From: Ellen Stuttle  To: atlantis Subject: Re: ATL: what's wrong with 'solipsistic' egoism? Date: Sun, 04 Feb 2001 00:28:51 -0500. Then it seems that what you're asking is the question "Why be moral?" No one *does* have to "live any type of life that he doesn't want for himself."  To use the example of a Mafia gangster, very possibly nothing I or anyone else could say to a person who wants the life of a Mafia gangster would dent the desire.  But would it be a good life by the standard of a rational ethics?  No, it wouldn't, any more than consuming a quart of alcohol a day would be a healthy life. Or, to make this personal:  If you yourself don't want to live according to a rational code of values, then you don't gotta do it. But if you want to, then you need to know what a rational code of values is, and that's what ethics can tell you. Ellen S.

From: Ellen Stuttle To: atlantis Subject: ATL: Question for Gayle (or: Lies and Rights in Gayle's Language) Date: Sun, 04 Feb 2001 01:19:46 -0500. Gayle, In a circumstance where you think it would be advisable to lie (for whatever reason), does the lie become not a lie? If a lie is a lie, why ever told, then why would you claim that in a circumstance where you think a rights violation is justifiable, rights become not rights?  How do *you* define rights such that you consider them to disappear when their violation is justified?  Or maybe you don't think the concept of rights has any validity at all, period? Ellen S.

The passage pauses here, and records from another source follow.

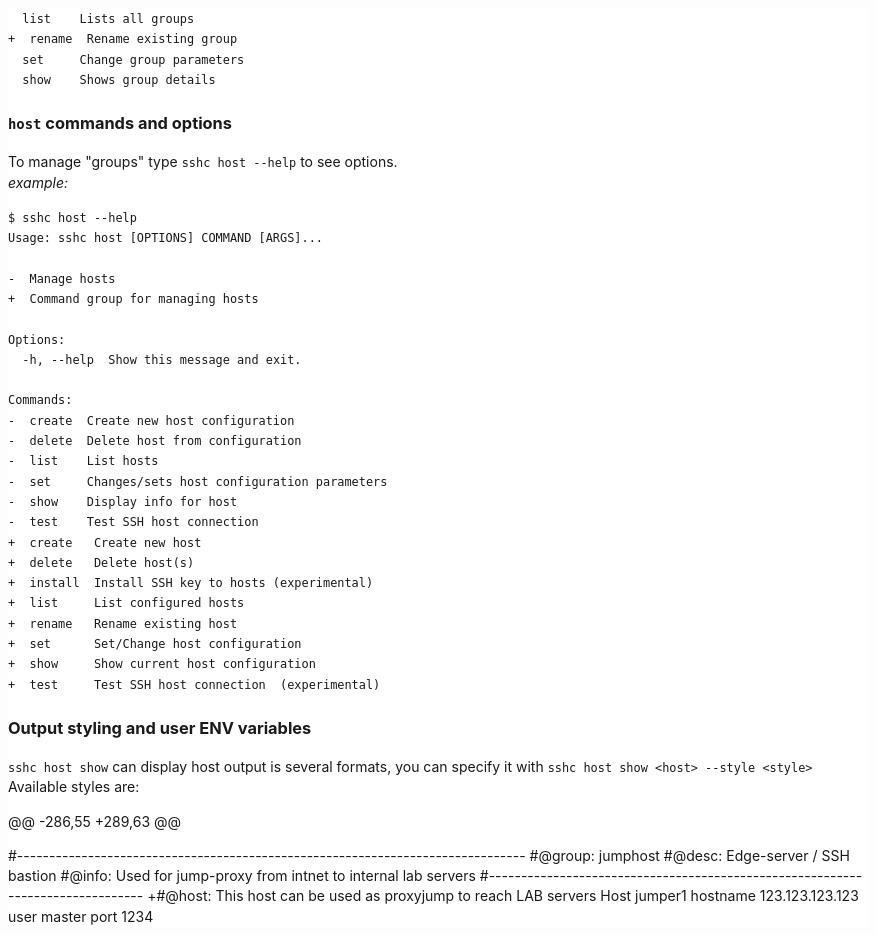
  ```console
   list    Lists all groups
+  rename  Rename existing group
   set     Change group parameters
   show    Shows group details
 ```
 
 ### `host` commands and options
 
 To manage "groups" type `sshc host --help` to see options.  
 _example:_
 ```console
 $ sshc host --help
 Usage: sshc host [OPTIONS] COMMAND [ARGS]...
 
-  Manage hosts
+  Command group for managing hosts
 
 Options:
   -h, --help  Show this message and exit.
 
 Commands:
-  create  Create new host configuration
-  delete  Delete host from configuration
-  list    List hosts
-  set     Changes/sets host configuration parameters
-  show    Display info for host
-  test    Test SSH host connection
+  create   Create new host
+  delete   Delete host(s)
+  install  Install SSH key to hosts (experimental)
+  list     List configured hosts
+  rename   Rename existing host
+  set      Set/Change host configuration
+  show     Show current host configuration
+  test     Test SSH host connection  (experimental)
 ```
 
 ### Output styling and user ENV variables
 
 `sshc host show` can display host output is several formats, you can specify it with `sshc host show <host> --style <style>`  
 Available styles are:
 
@@ -286,55 +289,63 @@
 
 
 #-------------------------------------------------------------------------------
 #@group: jumphost
 #@desc: Edge-server / SSH bastion
 #@info: Used for jump-proxy from intnet to internal lab servers
 #-------------------------------------------------------------------------------
+#@host: This host can be used as proxyjump to reach LAB servers
 Host jumper1
     hostname 123.123.123.123
     user master
     port 1234
 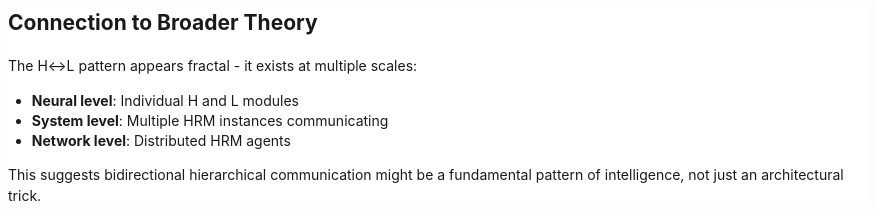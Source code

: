 ## Connection to Broader Theory

The H↔L pattern appears fractal - it exists at multiple scales:
- **Neural level**: Individual H and L modules
- **System level**: Multiple HRM instances communicating
- **Network level**: Distributed HRM agents

This suggests bidirectional hierarchical communication might be a fundamental pattern of intelligence, not just an architectural trick.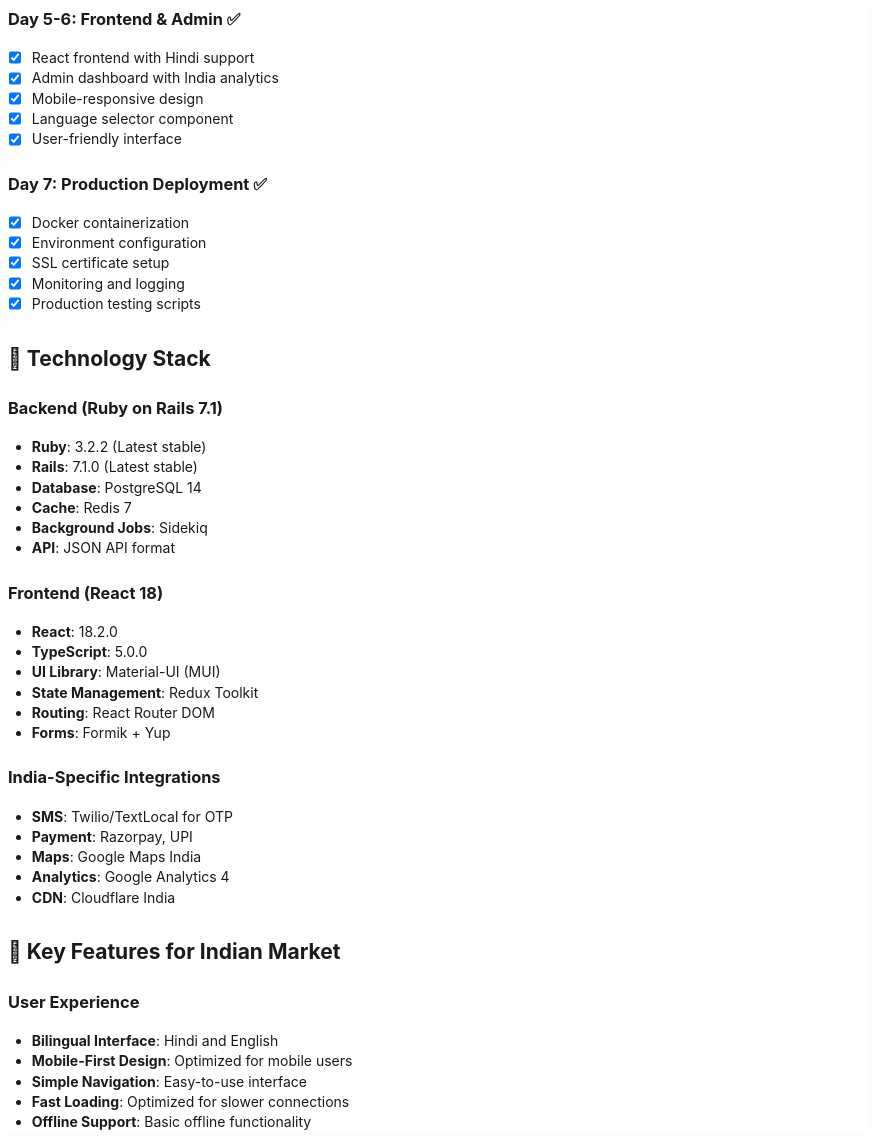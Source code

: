 ### Day 5-6: Frontend & Admin ✅
- [x] React frontend with Hindi support
- [x] Admin dashboard with India analytics
- [x] Mobile-responsive design
- [x] Language selector component
- [x] User-friendly interface

### Day 7: Production Deployment ✅
- [x] Docker containerization
- [x] Environment configuration
- [x] SSL certificate setup
- [x] Monitoring and logging
- [x] Production testing scripts

## 🔧 Technology Stack

### Backend (Ruby on Rails 7.1)
- **Ruby**: 3.2.2 (Latest stable)
- **Rails**: 7.1.0 (Latest stable)
- **Database**: PostgreSQL 14
- **Cache**: Redis 7
- **Background Jobs**: Sidekiq
- **API**: JSON API format

### Frontend (React 18)
- **React**: 18.2.0
- **TypeScript**: 5.0.0
- **UI Library**: Material-UI (MUI)
- **State Management**: Redux Toolkit
- **Routing**: React Router DOM
- **Forms**: Formik + Yup

### India-Specific Integrations
- **SMS**: Twilio/TextLocal for OTP
- **Payment**: Razorpay, UPI
- **Maps**: Google Maps India
- **Analytics**: Google Analytics 4
- **CDN**: Cloudflare India

## 📱 Key Features for Indian Market

### User Experience
- **Bilingual Interface**: Hindi and English
- **Mobile-First Design**: Optimized for mobile users
- **Simple Navigation**: Easy-to-use interface
- **Fast Loading**: Optimized for slower connections
- **Offline Support**: Basic offline functionality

From: "George H. Smith" Reply-To: "George H. Smith" To: "*Atlantis" Subject: ATL: Food for thought Date: Sun, 4 Feb 2001 01:28:17 -0600. It is hardly surprising that the issues now being discussed on Atlantis -- specifically, the relationship between self-interest and rights -- was discussed in some detail by 18th century moral philosophers. For this was the age when "self-interest" -- or "cool self-love," as Joseph (aka Bishop) Butler called it -- was in the ascendancy. Self-interest was often compared to Newton's law of gravitation, for it was the universal principle of human action, the fundamental principle of social "attraction" which could explain the spontaneous harmony of interests (both moral and economic) that resulted from voluntary interaction.  The writings of Bishop Butler (his "Sermons" and "Dissertation Upon Virtue") are especially interesting in this respect. Butler is well known among moral philosophers for three things: (1) his discussion of "conscience" and its role in moral decision making (something that would have a profound impact on Adam Smith and other moralists); (2) his refutation of psychological egoism, according to which all actions are necessarily egoistic, because every action is necessarily motivated by some "interest" or "end" of the acting agent; and (3) his defense of "cool self-love" as fully compatible with benevolence and other actions which are supposedly "other regarding." (Thus his reconciliation of benevolence and self-interest would also apply to rights.)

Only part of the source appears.